I know in the past few lessons I've stressed how important it is to work on rhythms and developing a feel or an internal rhythm. This to me is the essence of working in a rhythm section and being a bass player.

This lesson we're going to look at learning and playing major 7 arpeggios.

So what is an arpeggio and why do you need to learn them? Well an arpeggio is basically the notes of a chord played individually in succession. The notes are usually taken from a corresponding scale that the chord is related to. The need to learn this stuff is because as a bass player, you are responsible for two things: Harmony and Rhythm. The rhythm thing we covered a couple of times already. Harmony however is a bit different. You need to be able to look at or hear a chord and know what notes are available to you in that chord to be able to build a bass line. Your knowledge of scales and arpeggios will help you to build better and more interesting bass lines.

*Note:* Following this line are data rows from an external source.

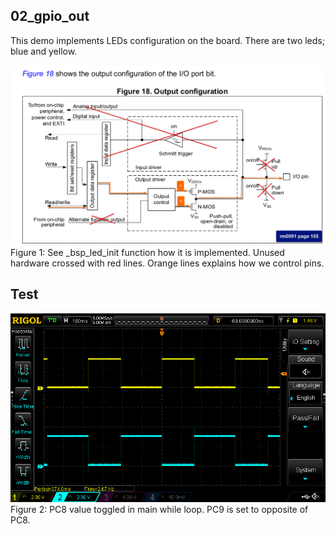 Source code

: ## 02_gpio_out

This demo implements LEDs configuration on the board. There are two leds; blue and yellow.

![gpioOut](./doc/gpioOut.png "gpioOut")  
Figure 1: See _bsp_led_init function how it is implemented. Unused hardware crossed with red lines. Orange lines explains how we control pins.

## Test
![gpioOutTest](./doc/DS1Z_QuickPrint1.png "gpioOutTest")  
Figure 2: PC8 value toggled in main while loop. PC9 is set to opposite of PC8.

Let's take a look at Example 1. It's just a simple one octave C major scale. You can play this scale easily in three different positions on most basses. Just please be sure to follow my fingerings for now. Third fret on your A string (C3A or 2nd position). Eighth fret on your E string (C8E or 7th position). Fifteenth fret on your A string (C15A or 14th position) one octave above the C on the third fret of your A string.

The notes or intervals we need for our arpeggio would be C (root) E (major 3rd) G (perfect 5th) and B (major 7th). These notes give us a C Major 7 chord or arpeggio like I've shown in Example 2. You can leave off the 7th for just a C Major chord. Every Major and Major 7 arpeggio is built off of these intervals from a major scale. Root, M3rd, P5th, M7th. Once you get comfortable with the fingering, it's just a matter of remembering it for each of the twelve Major 7 arps.

Let's look at a G Major scale now just to make sure you've got it. Example 3 shows you the G major scale in one octave with the fingerings. Again, this one octave sale can be played in three different positions on your bass. G3E(2nd pos.), G10A(9th pos.) and G15E(14th pos.)

Example 4 shows how you take the G (root), B (major 3rd), D (perfect 5th), and F# (major 7th) to make up the arpeggio for this chord.

Now it's up to you to take this lesson and learn all twelve of the Major 7 arpeggios in one octave for now. Be sure to play the major scale first and then pick out the notes of the arps as you play them. Be sure to say them as you play them too. This helps you to learn the notes quicker. Next lesson we'll cover another chord quality.